In Birthers' minds, both McCain and Obama were born outside the United States. In Birthers' legal analysis, both McCain and Obama were Constitutionally disqualified from serving as President. But conservatives did not rally and protest against McCain's candidacy as they did against Obama's candidacy (and, later, Presidency). The reason is not, precisely, that McCain is white and Obama is black. It is, more subtly, that McCain was born overseas in the service of American imperialism over a lesser nation and a lesser race, whereas Obama, himself a "mongrel race" (Kipling's term), was the son of a Kenyan -- and Kenyan, at the time of Obama's birth, was still a British colony.
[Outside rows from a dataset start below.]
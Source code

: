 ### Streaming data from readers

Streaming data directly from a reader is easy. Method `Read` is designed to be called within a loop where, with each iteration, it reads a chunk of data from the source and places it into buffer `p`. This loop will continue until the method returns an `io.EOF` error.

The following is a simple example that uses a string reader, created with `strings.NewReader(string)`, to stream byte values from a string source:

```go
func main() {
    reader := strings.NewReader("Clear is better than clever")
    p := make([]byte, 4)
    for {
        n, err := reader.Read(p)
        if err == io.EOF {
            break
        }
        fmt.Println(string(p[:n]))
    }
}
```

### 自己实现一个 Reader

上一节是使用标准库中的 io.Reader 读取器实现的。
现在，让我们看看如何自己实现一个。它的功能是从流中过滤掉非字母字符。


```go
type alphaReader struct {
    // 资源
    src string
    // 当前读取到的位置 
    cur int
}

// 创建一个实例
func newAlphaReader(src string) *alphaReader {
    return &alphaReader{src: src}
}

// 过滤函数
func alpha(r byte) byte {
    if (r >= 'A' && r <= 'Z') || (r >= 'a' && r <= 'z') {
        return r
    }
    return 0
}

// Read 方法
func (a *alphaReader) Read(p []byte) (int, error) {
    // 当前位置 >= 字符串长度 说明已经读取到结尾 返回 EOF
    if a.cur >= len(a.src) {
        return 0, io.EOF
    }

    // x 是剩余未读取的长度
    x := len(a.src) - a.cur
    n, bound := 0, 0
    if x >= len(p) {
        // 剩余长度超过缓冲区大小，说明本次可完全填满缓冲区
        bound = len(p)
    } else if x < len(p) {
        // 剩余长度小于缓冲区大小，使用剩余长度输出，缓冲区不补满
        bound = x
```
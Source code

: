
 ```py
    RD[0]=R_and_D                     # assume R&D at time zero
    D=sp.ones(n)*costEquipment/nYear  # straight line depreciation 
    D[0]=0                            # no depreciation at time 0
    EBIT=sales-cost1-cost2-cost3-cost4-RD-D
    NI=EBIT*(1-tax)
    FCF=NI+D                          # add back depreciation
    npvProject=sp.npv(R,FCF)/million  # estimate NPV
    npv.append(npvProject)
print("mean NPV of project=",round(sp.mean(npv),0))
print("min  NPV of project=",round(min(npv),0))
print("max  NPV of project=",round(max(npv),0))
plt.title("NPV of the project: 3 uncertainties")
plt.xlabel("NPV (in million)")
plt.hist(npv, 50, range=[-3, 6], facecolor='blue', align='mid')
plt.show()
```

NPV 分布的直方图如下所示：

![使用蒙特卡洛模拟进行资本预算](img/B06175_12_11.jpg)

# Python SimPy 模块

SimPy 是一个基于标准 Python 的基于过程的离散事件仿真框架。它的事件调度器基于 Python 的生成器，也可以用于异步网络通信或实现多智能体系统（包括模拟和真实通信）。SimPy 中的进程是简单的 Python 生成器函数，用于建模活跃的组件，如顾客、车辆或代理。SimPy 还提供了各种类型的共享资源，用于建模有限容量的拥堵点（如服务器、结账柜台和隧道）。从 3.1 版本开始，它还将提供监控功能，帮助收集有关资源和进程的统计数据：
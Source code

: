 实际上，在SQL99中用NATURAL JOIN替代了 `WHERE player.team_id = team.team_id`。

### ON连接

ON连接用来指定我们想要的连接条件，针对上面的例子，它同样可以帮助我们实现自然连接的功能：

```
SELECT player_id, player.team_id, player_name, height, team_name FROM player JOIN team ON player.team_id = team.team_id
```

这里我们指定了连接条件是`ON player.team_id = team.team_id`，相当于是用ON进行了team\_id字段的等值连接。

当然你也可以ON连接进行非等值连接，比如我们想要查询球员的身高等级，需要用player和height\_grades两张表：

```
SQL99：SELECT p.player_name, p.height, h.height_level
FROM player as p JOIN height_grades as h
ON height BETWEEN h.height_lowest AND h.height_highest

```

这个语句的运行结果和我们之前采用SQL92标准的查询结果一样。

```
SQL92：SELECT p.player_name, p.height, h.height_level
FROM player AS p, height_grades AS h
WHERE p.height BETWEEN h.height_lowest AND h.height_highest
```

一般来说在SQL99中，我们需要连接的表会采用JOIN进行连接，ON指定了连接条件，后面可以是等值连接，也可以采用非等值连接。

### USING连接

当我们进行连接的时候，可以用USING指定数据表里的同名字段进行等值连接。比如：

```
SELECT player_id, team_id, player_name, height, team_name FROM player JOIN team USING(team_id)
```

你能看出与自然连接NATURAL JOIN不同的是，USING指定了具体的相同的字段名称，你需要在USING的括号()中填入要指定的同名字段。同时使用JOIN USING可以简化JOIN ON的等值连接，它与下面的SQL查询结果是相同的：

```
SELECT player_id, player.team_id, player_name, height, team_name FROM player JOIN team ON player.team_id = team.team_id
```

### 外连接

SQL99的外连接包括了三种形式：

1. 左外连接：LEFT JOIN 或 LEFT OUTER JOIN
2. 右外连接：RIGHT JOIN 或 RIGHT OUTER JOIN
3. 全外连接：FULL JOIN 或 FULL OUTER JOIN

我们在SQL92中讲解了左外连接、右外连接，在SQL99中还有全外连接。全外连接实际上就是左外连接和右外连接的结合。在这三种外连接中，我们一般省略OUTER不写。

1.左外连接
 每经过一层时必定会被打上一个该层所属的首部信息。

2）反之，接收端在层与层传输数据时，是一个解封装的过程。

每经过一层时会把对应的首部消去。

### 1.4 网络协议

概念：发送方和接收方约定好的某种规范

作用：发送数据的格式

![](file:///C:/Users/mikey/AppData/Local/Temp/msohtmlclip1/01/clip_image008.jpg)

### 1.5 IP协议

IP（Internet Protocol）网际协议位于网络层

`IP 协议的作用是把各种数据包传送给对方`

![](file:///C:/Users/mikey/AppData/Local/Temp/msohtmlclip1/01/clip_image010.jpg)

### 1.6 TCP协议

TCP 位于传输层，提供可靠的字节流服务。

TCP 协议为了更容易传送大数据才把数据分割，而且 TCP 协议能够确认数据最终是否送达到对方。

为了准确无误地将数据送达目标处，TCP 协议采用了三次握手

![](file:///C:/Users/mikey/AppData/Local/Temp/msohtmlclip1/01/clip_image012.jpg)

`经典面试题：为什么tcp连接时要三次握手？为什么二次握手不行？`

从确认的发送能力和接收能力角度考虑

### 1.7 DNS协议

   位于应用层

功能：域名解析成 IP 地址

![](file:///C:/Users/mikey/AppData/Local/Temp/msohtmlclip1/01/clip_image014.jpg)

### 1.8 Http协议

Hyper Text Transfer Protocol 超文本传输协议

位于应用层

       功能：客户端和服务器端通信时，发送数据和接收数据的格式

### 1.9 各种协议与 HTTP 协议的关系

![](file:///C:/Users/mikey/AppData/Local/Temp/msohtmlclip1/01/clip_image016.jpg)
McCain, in short, is one of "us" -- one of the white men carrying the burden -- while Obama is one of "them" -- the burden to be carried. McCain is one of those charged by God with the burden of ruling; Obama is one of the childish savages who, with God's blessing, will benefit under the white man's rule. (McCain himself even slips sometimes and reveals that he sees himself, and America, this way.)
Birtherism may not have been the result of the open, self-serving bigotry of antebellum slaveholders or violent Bull Connors. Rather, it was a manifestation of the more genteel, Edwardian racism of the "exceptional nation" imperialist. But it is racism nevertheless, and it is why the "Birther" story, itself nonsense, should continue to inform our political discussion.